Aaaaaaaaand, thus is the end of my relationship with my plastic surgeon. He did not respond to this email. I mean, I don’t blame him. Here I am, essentially accusing one of his colleagues of a major fuck up. Even if he believes it didn’t happen, he can’t respond to my email without possibly implicating himself. And, if I were to sue (which, as I explained to my cousin, I only plan to do if my diagnosis is terminal – I’m not leaving this earth without ensuring that my husband and son have billions of dollars from the hospital that left me for dead), these emails would most certainly come into evidence. I do hope he’ll operate on me should I need him this time around, but I suspect he might be less than agreeable to working with someone who is this suspicious.
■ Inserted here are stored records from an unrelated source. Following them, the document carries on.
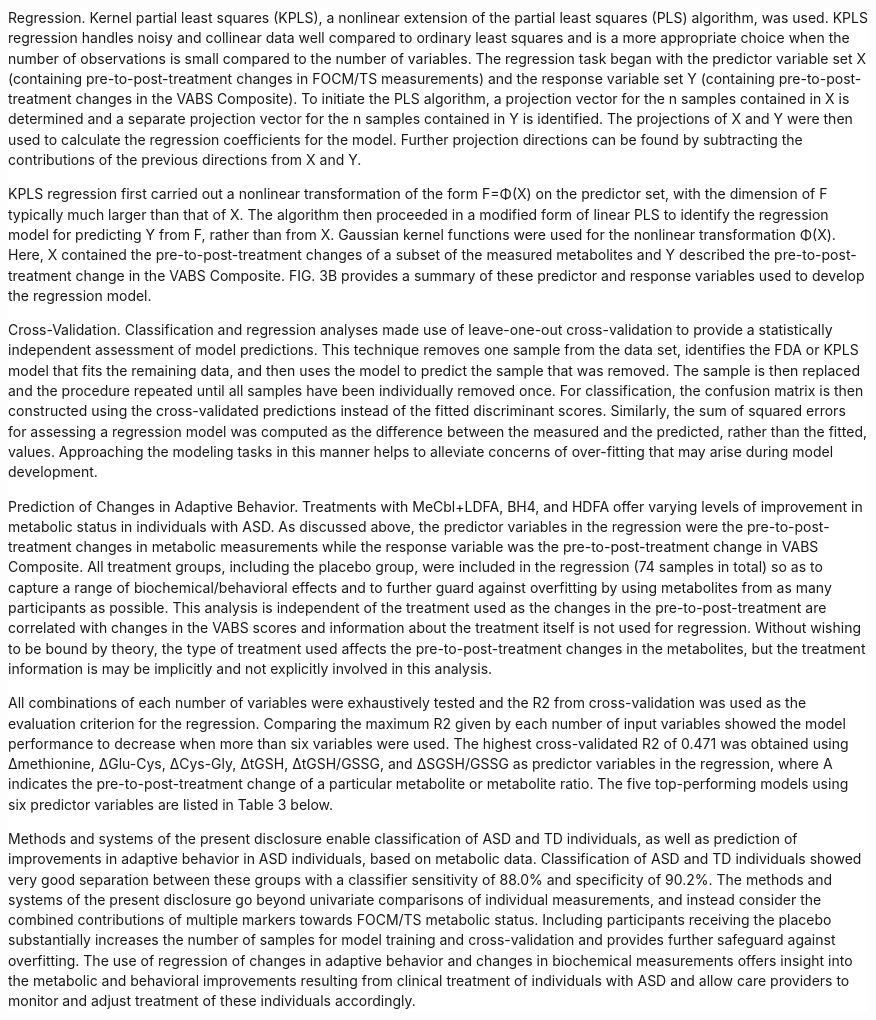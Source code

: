 Regression. Kernel partial least squares (KPLS), a nonlinear extension of the partial least squares (PLS) algorithm, was used. KPLS regression handles noisy and collinear data well compared to ordinary least squares and is a more appropriate choice when the number of observations is small compared to the number of variables. The regression task began with the predictor variable set X (containing pre-to-post-treatment changes in FOCM/TS measurements) and the response variable set Y (containing pre-to-post-treatment changes in the VABS Composite). To initiate the PLS algorithm, a projection vector for the n samples contained in X is determined and a separate projection vector for the n samples contained in Y is identified. The projections of X and Y were then used to calculate the regression coefficients for the model. Further projection directions can be found by subtracting the contributions of the previous directions from X and Y.

KPLS regression first carried out a nonlinear transformation of the form F=Φ(X) on the predictor set, with the dimension of F typically much larger than that of X. The algorithm then proceeded in a modified form of linear PLS to identify the regression model for predicting Y from F, rather than from X. Gaussian kernel functions were used for the nonlinear transformation Φ(X). Here, X contained the pre-to-post-treatment changes of a subset of the measured metabolites and Y described the pre-to-post-treatment change in the VABS Composite. FIG. 3B provides a summary of these predictor and response variables used to develop the regression model.

Cross-Validation. Classification and regression analyses made use of leave-one-out cross-validation to provide a statistically independent assessment of model predictions. This technique removes one sample from the data set, identifies the FDA or KPLS model that fits the remaining data, and then uses the model to predict the sample that was removed. The sample is then replaced and the procedure repeated until all samples have been individually removed once. For classification, the confusion matrix is then constructed using the cross-validated predictions instead of the fitted discriminant scores. Similarly, the sum of squared errors for assessing a regression model was computed as the difference between the measured and the predicted, rather than the fitted, values. Approaching the modeling tasks in this manner helps to alleviate concerns of over-fitting that may arise during model development.

Prediction of Changes in Adaptive Behavior. Treatments with MeCbl+LDFA, BH4, and HDFA offer varying levels of improvement in metabolic status in individuals with ASD. As discussed above, the predictor variables in the regression were the pre-to-post-treatment changes in metabolic measurements while the response variable was the pre-to-post-treatment change in VABS Composite. All treatment groups, including the placebo group, were included in the regression (74 samples in total) so as to capture a range of biochemical/behavioral effects and to further guard against overfitting by using metabolites from as many participants as possible. This analysis is independent of the treatment used as the changes in the pre-to-post-treatment are correlated with changes in the VABS scores and information about the treatment itself is not used for regression. Without wishing to be bound by theory, the type of treatment used affects the pre-to-post-treatment changes in the metabolites, but the treatment information is may be implicitly and not explicitly involved in this analysis.

All combinations of each number of variables were exhaustively tested and the R2 from cross-validation was used as the evaluation criterion for the regression. Comparing the maximum R2 given by each number of input variables showed the model performance to decrease when more than six variables were used. The highest cross-validated R2 of 0.471 was obtained using Δmethionine, ΔGlu-Cys, ΔCys-Gly, ΔtGSH, ΔtGSH/GSSG, and ΔSGSH/GSSG as predictor variables in the regression, where A indicates the pre-to-post-treatment change of a particular metabolite or metabolite ratio. The five top-performing models using six predictor variables are listed in Table 3 below.

Methods and systems of the present disclosure enable classification of ASD and TD individuals, as well as prediction of improvements in adaptive behavior in ASD individuals, based on metabolic data. Classification of ASD and TD individuals showed very good separation between these groups with a classifier sensitivity of 88.0% and specificity of 90.2%. The methods and systems of the present disclosure go beyond univariate comparisons of individual measurements, and instead consider the combined contributions of multiple markers towards FOCM/TS metabolic status. Including participants receiving the placebo substantially increases the number of samples for model training and cross-validation and provides further safeguard against overfitting. The use of regression of changes in adaptive behavior and changes in biochemical measurements offers insight into the metabolic and behavioral improvements resulting from clinical treatment of individuals with ASD and allow care providers to monitor and adjust treatment of these individuals accordingly.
Of course, I don’t only blame the doctors. I blame myself… a lot. After my 2013 hysterectomy/oophorectomy, my mood swings became completely unbearable to myself and others, I began to take hormone replacement therapy, knowing full well that it can increase the risk breast cancer. In order to avoid this, I took an extremely low dose for a bit less than two years, up until I turned 40 years old when my gynecologist explained I would (had I not had the surgery) begun to lose the natural estrogen in my body anyway. I weaned off before that point and switched my antidepressant to Effexor, which is often prescribed off-label to manage menopause symptoms. Given that my current cancer is ER/PR+, it seems pretty obvious that the HRT could have contributed to its development.

I also blame my lifestyle choices. While there is no science linking healthy eating or exercise to cancer prevention, of course I can’t help but wonder if I treated my body better, would this have happened? There is science linking high BMI to breast cancer; my BMI is currently 33.8. This means I am “obese” – not as bad as I was about a year ago, technically “morbidly obese.” My BMI has been in this area (or higher) for the last 20 years or so. Has this extra weight, putting pressure on all of my joints, bones, muscles, and organs, possibly down to the cellular level, caused this cancer to develop? Definitely possible.

Kubler-Ross would say that blame is part of anger (one of the actual stages of grief) and/or negotiation (another one). I don’t quite feel angry – while I am intellectually angry (that is, I know I am angry, I think angry thoughts, yet I don’t feel like screaming or yelling – most likely a symptom of the cocktail of Effexor and Klonipin that tends to keep me rather emotion free). Maybe it doesn’t really matter what stage blame is. My therapist, who I saw this afternoon, says I’m allowed to feel whatever emotions I want about this, and I shouldn’t worry if they’re healthy or productive or what category they fit into right now.

I also learned something new about Kubler-Ross’s stages of grief (well, I probably learned this in high school psych, but I didn’t remember it). I’d always thought, apparently as most people do, that these are stages people go through after experiencing the loss of a loved one. But really, they were intended to:

describe the process patients go through as they come to terms with their terminal illnesses… only later applied to grieving friends and family members, who seemed to undergo a similar process after the loss of their loved ones (psychologytoday.com).

I don’t know yet if this specific cancer is terminal. Having a BRCA mutation means I’ve always thought that cancer would kill me at some point; I’m not necessarily thinking it will be now, but eventually….. And that’s what I blame the most – I blame this fucking gene: its control over my life, the way it gets to decide what happens to me and my family members, the way it fucks with my head so that whenever I have the slightest pain in my body, I think it’s back; that every time I think I have done something to control it, it laughs back in my face to say “nope, fooled you again.” So, BRCA gets the brunt of my blame, the backhanded slap, the big ole Fuck You. And in terms of Kubler-Ross’s stages, I’m not in any rush to leave anger right now.